É essencial dizer que preocupa muitíssimo a todos nós o fato de que apenas o caso da Abin esteja sendo destacado. Porque como mostramos, pelo menos nove Secretarias de Segurança de governos estaduais, a maioria do campo da direita e do bolsonarismo, além da Polícia Rodoviária Federal e braços das Forças Armadas, também compraram. No caso, o Comando do Exército Brasileiro em Washington e a Aeronáutica na Europa adquiriram produtos da Cognyte, que não sabemos os detalhes, tanto da execução desses contratos, quanto de que tipo de produto estamos falando.

Nesse processo de apuração, nós conseguimos alguns contratos da Cognyte com governos estaduais (mesmo obtendo a negativa de quatro estados). Fomos atrás dos detalhes, e conseguimos algumas informações. As exceções foram em Mato Grosso e Goiás, que são dois estados que têm um histórico recente de perseguição política por parte dos governantes. Já relatamos na Pública, inclusive, um caso de suspeita de espionagem por parte do governo de Mauro Mendes (União Brasil) no Mato Grosso contra jornalistas críticos à sua gestão. O governo de Ronaldo Caiado (União Brasil) também tem denúncias e suspeitas do uso da máquina pública contra seus opositores.

No caso de Goiás, conseguimos a confirmação que o governo tinha 10 mil acessos no programa First Mile. Em outras palavras, a polícia de Goiás podia fazer exatamente o mesmo tipo de pesquisa que a Abin, que agora está no centro desse escândalo de espionagem política.

Esses elementos mostram que existe uma falta de fiscalização cidadã sobre as atividades de inteligência no Brasil, não apenas no Governo Federal. Então, as perguntas que pairam, e que são essenciais a serem respondidas são: quais programas foram adquiridos? Quem decide como eles são utilizados? Quem os fiscaliza? Também é importante pensar o que nós temos de novo a partir das duas últimas operações da Polícia Federal. O envolvimento direto de Alexandre Ramagem e de seu antigo número dois, o delegado federal Carlos Afonso Coelho, que foi convocado pelo atual diretor-geral da Polícia Federal, ainda em 2023, para ocupar um cargo na diretoria executiva da PF do governo Lula, é algo importante para reforçar.

Além desses dois, havia um grupo de policiais federais, também da confiança de Ramagem que, em grande parte, trabalhavam na segurança do então candidato à presidência Jair Bolsonaro, em 2018. E, pela primeira vez, temos a PF dizendo que ali havia uma organização criminosa que usou o software contra autoridades públicas, bem como para serviço de contrainteligência e criação de relatórios apócrifos.

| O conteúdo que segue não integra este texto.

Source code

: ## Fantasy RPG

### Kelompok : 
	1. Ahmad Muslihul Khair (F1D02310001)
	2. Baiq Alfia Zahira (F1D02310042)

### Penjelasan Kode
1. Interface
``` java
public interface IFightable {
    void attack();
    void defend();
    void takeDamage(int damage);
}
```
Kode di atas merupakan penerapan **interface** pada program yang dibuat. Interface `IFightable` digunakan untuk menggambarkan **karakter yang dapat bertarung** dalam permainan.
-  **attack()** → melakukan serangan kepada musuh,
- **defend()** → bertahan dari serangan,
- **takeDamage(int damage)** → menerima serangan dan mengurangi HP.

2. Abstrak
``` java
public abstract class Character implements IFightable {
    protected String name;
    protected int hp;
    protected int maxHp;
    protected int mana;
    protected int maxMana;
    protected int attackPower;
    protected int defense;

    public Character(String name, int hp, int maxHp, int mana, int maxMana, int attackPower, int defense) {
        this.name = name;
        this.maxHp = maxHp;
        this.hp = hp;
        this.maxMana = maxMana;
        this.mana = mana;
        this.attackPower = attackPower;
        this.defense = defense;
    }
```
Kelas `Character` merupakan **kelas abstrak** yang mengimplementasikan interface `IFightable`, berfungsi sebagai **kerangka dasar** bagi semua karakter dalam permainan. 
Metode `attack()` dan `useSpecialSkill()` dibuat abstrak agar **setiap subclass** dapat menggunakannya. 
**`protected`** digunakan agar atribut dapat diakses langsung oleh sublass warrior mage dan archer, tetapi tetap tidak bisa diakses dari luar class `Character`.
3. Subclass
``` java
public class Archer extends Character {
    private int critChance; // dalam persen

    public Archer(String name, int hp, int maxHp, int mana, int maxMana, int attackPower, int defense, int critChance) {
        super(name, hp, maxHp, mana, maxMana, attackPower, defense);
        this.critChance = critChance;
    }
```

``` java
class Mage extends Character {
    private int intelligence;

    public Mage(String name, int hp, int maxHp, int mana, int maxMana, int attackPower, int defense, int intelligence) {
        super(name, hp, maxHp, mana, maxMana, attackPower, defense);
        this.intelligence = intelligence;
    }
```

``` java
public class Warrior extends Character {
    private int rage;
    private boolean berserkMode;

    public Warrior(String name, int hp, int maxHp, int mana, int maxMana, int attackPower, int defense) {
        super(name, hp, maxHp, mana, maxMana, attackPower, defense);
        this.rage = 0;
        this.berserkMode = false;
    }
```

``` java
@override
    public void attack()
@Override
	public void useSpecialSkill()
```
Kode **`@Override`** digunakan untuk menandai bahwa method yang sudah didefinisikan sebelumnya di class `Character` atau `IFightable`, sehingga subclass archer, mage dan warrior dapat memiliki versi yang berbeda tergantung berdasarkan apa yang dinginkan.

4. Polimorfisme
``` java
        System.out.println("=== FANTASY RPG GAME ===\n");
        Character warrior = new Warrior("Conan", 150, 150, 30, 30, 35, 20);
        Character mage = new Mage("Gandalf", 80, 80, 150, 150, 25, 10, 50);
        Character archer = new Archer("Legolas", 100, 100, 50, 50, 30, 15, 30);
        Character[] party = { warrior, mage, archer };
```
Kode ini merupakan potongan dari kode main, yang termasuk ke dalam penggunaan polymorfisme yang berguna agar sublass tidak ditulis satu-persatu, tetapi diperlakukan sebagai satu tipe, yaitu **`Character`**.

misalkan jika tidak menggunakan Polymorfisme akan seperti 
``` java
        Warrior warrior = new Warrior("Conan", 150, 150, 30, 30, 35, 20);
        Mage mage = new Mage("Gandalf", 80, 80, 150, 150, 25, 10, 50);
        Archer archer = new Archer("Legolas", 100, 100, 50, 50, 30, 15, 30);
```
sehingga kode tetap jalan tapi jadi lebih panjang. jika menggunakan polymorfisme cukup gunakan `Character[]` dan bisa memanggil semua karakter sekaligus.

Esse tipo de coisa confirma suspeitas já levantadas pela imprensa nos últimos anos. Como o eventual uso da Abin para apoiar dois dos filhos do ex-presidente, Flávio e Jair Renan. Também há o uso da Abin para espionar opositores políticos do ex-presidente, como no caso do Rodrigo Maia, ex-presidente da Câmara dos deputados, e da ex-deputada Joice Hasselmann, e ainda o ex-governador do Ceará, Camilo Santana.

Além disso, há suspeita do uso desses programas para a confecção de relatórios falsos vinculando ministros do STF ao Primeiro Comando da Capital (PCC). São elementos muito preocupantes. Esses detalhes da atual investigação da Polícia Federal aumentam ainda mais a suspeita de que sim, o governo Bolsonaro fazia espionagem política contra pessoas, e não se sabe até onde isso vai chegar.